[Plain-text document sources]
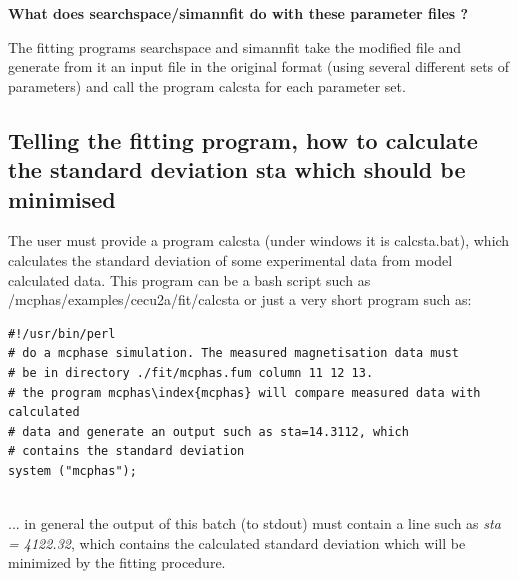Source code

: {\bf What does searchspace/simannfit do with these parameter files ?}

The fitting programs {\prg searchspace} and 
{\prg simannfit} take the modified file and generate from it an
input file in the original format (using several different
sets of parameters) and call the program
{\prg calcsta} for each parameter set.

\subsection{Telling the fitting program, how to calculate the standard deviation {\prg sta} which should be minimised}


The user must provide a program {\prg calcsta}  (under windows 
it is {\prg calcsta.bat}), which calculates the standard deviation
of some experimental data from model calculated data. This program can
be a bash script such as {\prg /mcphas/examples/cecu2a/fit/calcsta} or just a
very short program such as:


\begin{verbatim}
#!/usr/bin/perl
# do a mcphase simulation. The measured magnetisation data must
# be in directory ./fit/mcphas.fum column 11 12 13.
# the program mcphas\index{mcphas} will compare measured data with calculated
# data and generate an output such as sta=14.3112, which
# contains the standard deviation
system ("mcphas");


\end{verbatim}

... in general the output of this batch (to stdout) must contain a line
such as {\em sta = 4122.32}, which contains the calculated standard
deviation which will be minimized by the fitting procedure.

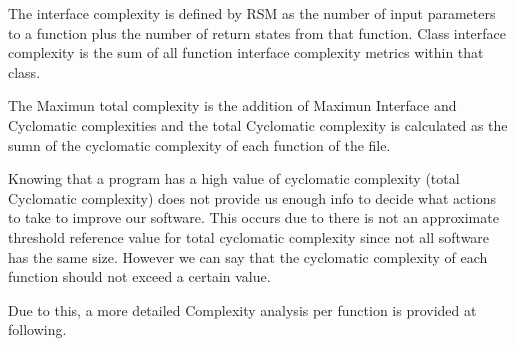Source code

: The interface complexity is defined by RSM as the number of input parameters to a function plus the number of return states from that function. Class interface complexity is the sum of all function interface complexity metrics within that class.

The Maximun total complexity is the addition of Maximun Interface and Cyclomatic complexities and the total Cyclomatic complexity is calculated as the sumn of the cyclomatic complexity of each function of the file. 

Knowing that a program has a high value of cyclomatic complexity (total Cyclomatic complexity) does not provide us enough info to decide what actions to take to improve our software. This occurs due to there is not an approximate threshold reference value for total cyclomatic complexity since not all software has the same size. However we can say that the cyclomatic complexity of each function should not exceed a certain value.

Due to this, a more detailed Complexity analysis per function is provided at following.

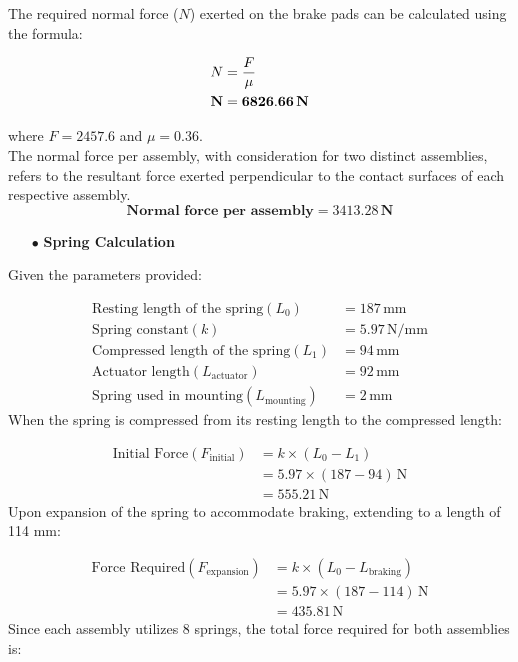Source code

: The required normal force (\( N \)) exerted on the brake pads can be calculated using the formula:

\begin{align}
    N &= \frac{F}{\mu} \notag \\     
  \textbf N  &= \mathbf{6826.66} \, \textbf{N}
\end{align}

where \( F = 2457.6 \) and \( \mu = 0.36 \).\\

The normal force per assembly, with consideration for two distinct assemblies, refers to the resultant force exerted perpendicular to the contact surfaces of each respective assembly.\\

\begin{equation}
\textbf{Normal force per assembly} = \mathbf{3413.28 \,N}
\end{equation}

\newpage
\begin{itemize}[leftmargin=*]
    \item[$\bullet$] \textbf{Spring Calculation}
\end{itemize}
\noindent
Given the parameters provided:

\begin{align*}
    \text{Resting length of the spring} (L_0) &= 187 \, \text{mm} \\
    \text{Spring constant} (k) &= 5.97 \, \text{N/mm} \\
    \text{Compressed length of the spring} (L_1) &= 94 \, \text{mm} \\
    \text{Actuator length} (L_{\text{actuator}}) &= 92 \, \text{mm} \\
    \text{Spring used in mounting} (L_{\text{mounting}}) &= 2 \, \text{mm}
\end{align*}
\noindent
When the spring is compressed from its resting length to the compressed length:

\begin{align*}
    \text{Initial Force} (F_{\text{initial}}) &= k \times (L_0 - L_1) \\
    &= 5.97 \times (187 - 94) \, \text{N} \\
    &= 555.21 \, \text{N}
\end{align*}
\noindent
Upon expansion of the spring to accommodate braking, extending to a length of 114 mm:

\begin{align*}
    \text{Force Required} (F_{\text{expansion}}) &= k \times (L_0 - L_{\text{braking}}) \\
    &= 5.97 \times (187 - 114) \, \text{N} \\
    &= 435.81 \, \text{N}
\end{align*}
\noindent
Since each assembly utilizes 8 springs, the total force required for both assemblies is:

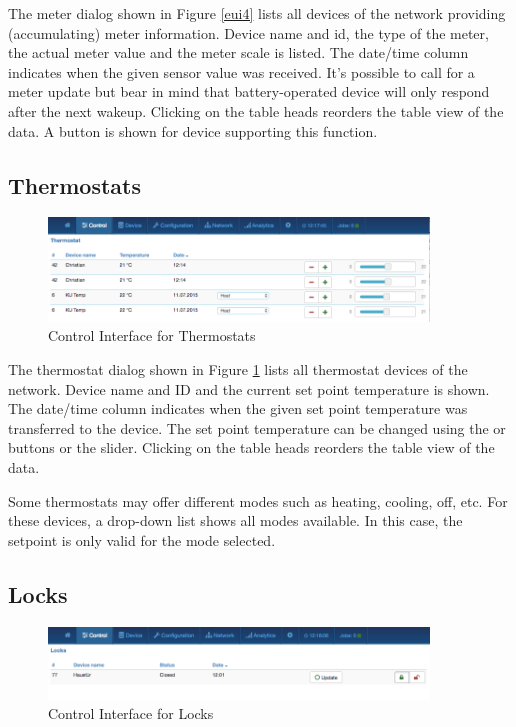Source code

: The meter dialog shown in Figure \ref{eui4} lists all devices of the network providing  
(accumulating) meter information.
Device name and id, the type of the meter, the actual meter value and the meter scale
 is listed. The date/time column indicates when the given sensor value was received. It’s 
 possible to call for a meter update but bear in mind that battery-operated device will 
 only respond after the next wakeup. Clicking on the table heads reorders the table 
 view of the data. A  button is shown for device supporting this function.

\subsection{Thermostats}

\begin{figure}
\begin{center}
\includegraphics[width=0.9\textwidth]{pngs/cap7/eui5.png}
\caption{Control Interface for Thermostats}
\label{eui5}
\end{center}
\end{figure}

The thermostat dialog shown in Figure \ref{eui5} lists all thermostat devices of the 
network. Device name and ID and the current set point temperature is shown. The date/time 
column indicates when the given set point temperature was transferred to the device. The 
set point temperature can be changed using the \keystroke{+} or \keystroke{-} buttons or the slider. Clicking 
on the table heads reorders the table view of the data.

Some thermostats may offer different modes such as heating, cooling, off, etc. For these 
devices, a drop-down list shows all modes available. In this case, the setpoint is only 
valid for the mode selected.

\subsection{Locks}

\begin{figure}
\begin{center}
\includegraphics[width=0.9\textwidth]{pngs/cap7/eui6.png}
\caption{Control Interface for Locks}
\label{eui6}
\end{center}
\end{figure}

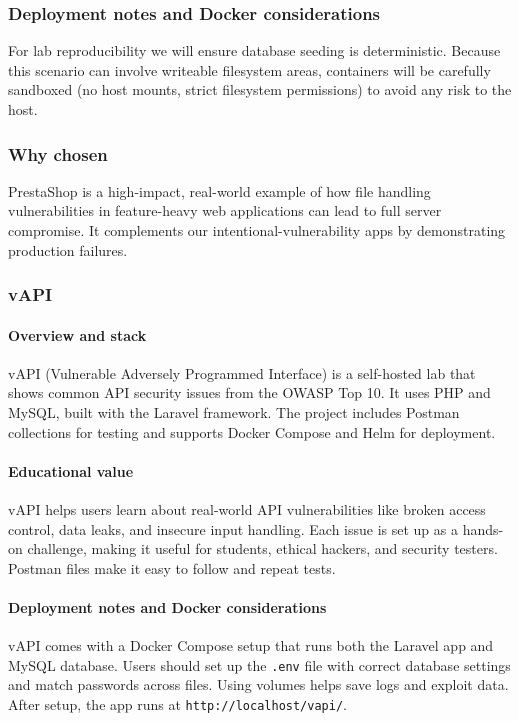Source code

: \documentclass[12pt]{article}
\begin{document}
\subsubsection*{Deployment notes and Docker considerations}
For lab reproducibility we will ensure database seeding is deterministic. Because this scenario can involve writeable filesystem areas, containers will be carefully sandboxed (no host mounts, strict filesystem permissions) to avoid any risk to the host.

\subsubsection*{Why chosen}
PrestaShop is a high-impact, real-world example of how file handling vulnerabilities in feature-heavy web applications can lead to full server compromise. It complements our intentional-vulnerability apps by demonstrating production failures.

\subsubsection{vAPI}

\paragraph{Overview and stack}
vAPI (Vulnerable Adversely Programmed Interface) is a self-hosted lab that shows common API security issues from the OWASP Top 10. It uses PHP and MySQL, built with the Laravel framework. The project includes Postman collections for testing and supports Docker Compose and Helm for deployment.

\paragraph{Educational value}
vAPI helps users learn about real-world API vulnerabilities like broken access control, data leaks, and insecure input handling. Each issue is set up as a hands-on challenge, making it useful for students, ethical hackers, and security testers. Postman files make it easy to follow and repeat tests.

\paragraph{Deployment notes and Docker considerations}
vAPI comes with a Docker Compose setup that runs both the Laravel app and MySQL database. Users should set up the \texttt{.env} file with correct database settings and match passwords across files. Using volumes helps save logs and exploit data. After setup, the app runs at \texttt{http://localhost/vapi/}.
\end{document}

[WHAT IS NEEDED]
Retype every entry above exactly, leaving out the pictures.

[TASK RESULT]
Source code

: {\bf What does searchspace/simannfit do with these parameter files ?}

The fitting programs {\prg searchspace} and 
{\prg simannfit} take the modified file and generate from it an
input file in the original format (using several different
sets of parameters) and call the program
{\prg calcsta} for each parameter set.

\subsection{Telling the fitting program, how to calculate the standard deviation {\prg sta} which should be minimised}


The user must provide a program {\prg calcsta}  (under windows 
it is {\prg calcsta.bat}), which calculates the standard deviation
of some experimental data from model calculated data. This program can
be a bash script such as {\prg /mcphas/examples/cecu2a/fit/calcsta} or just a
very short program such as:


\begin{verbatim}
#!/usr/bin/perl
# do a mcphase simulation. The measured magnetisation data must
# be in directory ./fit/mcphas.fum column 11 12 13.
# the program mcphas\index{mcphas} will compare measured data with calculated
# data and generate an output such as sta=14.3112, which
# contains the standard deviation
system ("mcphas");


\end{verbatim}

... in general the output of this batch (to stdout) must contain a line
such as {\em sta = 4122.32}, which contains the calculated standard
deviation which will be minimized by the fitting procedure.

Source code

: The interface complexity is defined by RSM as the number of input parameters to a function plus the number of return states from that function. Class interface complexity is the sum of all function interface complexity metrics within that class.

The Maximun total complexity is the addition of Maximun Interface and Cyclomatic complexities and the total Cyclomatic complexity is calculated as the sumn of the cyclomatic complexity of each function of the file. 

Knowing that a program has a high value of cyclomatic complexity (total Cyclomatic complexity) does not provide us enough info to decide what actions to take to improve our software. This occurs due to there is not an approximate threshold reference value for total cyclomatic complexity since not all software has the same size. However we can say that the cyclomatic complexity of each function should not exceed a certain value.

Due to this, a more detailed Complexity analysis per function is provided at following.

Source code

: The required normal force (\( N \)) exerted on the brake pads can be calculated using the formula:

\begin{align}
    N &= \frac{F}{\mu} \notag \\     
  \textbf N  &= \mathbf{6826.66} \, \textbf{N}
\end{align}

where \( F = 2457.6 \) and \( \mu = 0.36 \).\\

The normal force per assembly, with consideration for two distinct assemblies, refers to the resultant force exerted perpendicular to the contact surfaces of each respective assembly.\\

\begin{equation}
\textbf{Normal force per assembly} = \mathbf{3413.28 \,N}
\end{equation}

\newpage
\begin{itemize}[leftmargin=*]
    \item[$\bullet$] \textbf{Spring Calculation}
\end{itemize}
\noindent
Given the parameters provided:

\begin{align*}
    \text{Resting length of the spring} (L_0) &= 187 \, \text{mm} \\
    \text{Spring constant} (k) &= 5.97 \, \text{N/mm} \\
    \text{Compressed length of the spring} (L_1) &= 94 \, \text{mm} \\
    \text{Actuator length} (L_{\text{actuator}}) &= 92 \, \text{mm} \\
    \text{Spring used in mounting} (L_{\text{mounting}}) &= 2 \, \text{mm}
\end{align*}
\noindent
When the spring is compressed from its resting length to the compressed length:

\begin{align*}
    \text{Initial Force} (F_{\text{initial}}) &= k \times (L_0 - L_1) \\
    &= 5.97 \times (187 - 94) \, \text{N} \\
    &= 555.21 \, \text{N}
\end{align*}
\noindent
Upon expansion of the spring to accommodate braking, extending to a length of 114 mm:

\begin{align*}
    \text{Force Required} (F_{\text{expansion}}) &= k \times (L_0 - L_{\text{braking}}) \\
    &= 5.97 \times (187 - 114) \, \text{N} \\
    &= 435.81 \, \text{N}
\end{align*}
\noindent
Since each assembly utilizes 8 springs, the total force required for both assemblies is:

Source code

: The meter dialog shown in Figure \ref{eui4} lists all devices of the network providing  
(accumulating) meter information.
Device name and id, the type of the meter, the actual meter value and the meter scale
 is listed. The date/time column indicates when the given sensor value was received. It’s 
 possible to call for a meter update but bear in mind that battery-operated device will 
 only respond after the next wakeup. Clicking on the table heads reorders the table 
 view of the data. A  button is shown for device supporting this function.

\subsection{Thermostats}

\begin{figure}
\begin{center}
\includegraphics[width=0.9\textwidth]{pngs/cap7/eui5.png}
\caption{Control Interface for Thermostats}
\label{eui5}
\end{center}
\end{figure}

The thermostat dialog shown in Figure \ref{eui5} lists all thermostat devices of the 
network. Device name and ID and the current set point temperature is shown. The date/time 
column indicates when the given set point temperature was transferred to the device. The 
set point temperature can be changed using the \keystroke{+} or \keystroke{-} buttons or the slider. Clicking 
on the table heads reorders the table view of the data.

Some thermostats may offer different modes such as heating, cooling, off, etc. For these 
devices, a drop-down list shows all modes available. In this case, the setpoint is only 
valid for the mode selected.

\subsection{Locks}

\begin{figure}
\begin{center}
\includegraphics[width=0.9\textwidth]{pngs/cap7/eui6.png}
\caption{Control Interface for Locks}
\label{eui6}
\end{center}
\end{figure}

Source code

: \documentclass[12pt]{article}
\begin{document}
\subsubsection*{Deployment notes and Docker considerations}
For lab reproducibility we will ensure database seeding is deterministic. Because this scenario can involve writeable filesystem areas, containers will be carefully sandboxed (no host mounts, strict filesystem permissions) to avoid any risk to the host.

\subsubsection*{Why chosen}
PrestaShop is a high-impact, real-world example of how file handling vulnerabilities in feature-heavy web applications can lead to full server compromise. It complements our intentional-vulnerability apps by demonstrating production failures.

\subsubsection{vAPI}

\paragraph{Overview and stack}
vAPI (Vulnerable Adversely Programmed Interface) is a self-hosted lab that shows common API security issues from the OWASP Top 10. It uses PHP and MySQL, built with the Laravel framework. The project includes Postman collections for testing and supports Docker Compose and Helm for deployment.

\paragraph{Educational value}
vAPI helps users learn about real-world API vulnerabilities like broken access control, data leaks, and insecure input handling. Each issue is set up as a hands-on challenge, making it useful for students, ethical hackers, and security testers. Postman files make it easy to follow and repeat tests.

\paragraph{Deployment notes and Docker considerations}
vAPI comes with a Docker Compose setup that runs both the Laravel app and MySQL database. Users should set up the \texttt{.env} file with correct database settings and match passwords across files. Using volumes helps save logs and exploit data. After setup, the app runs at \texttt{http://localhost/vapi/}.
\end{document}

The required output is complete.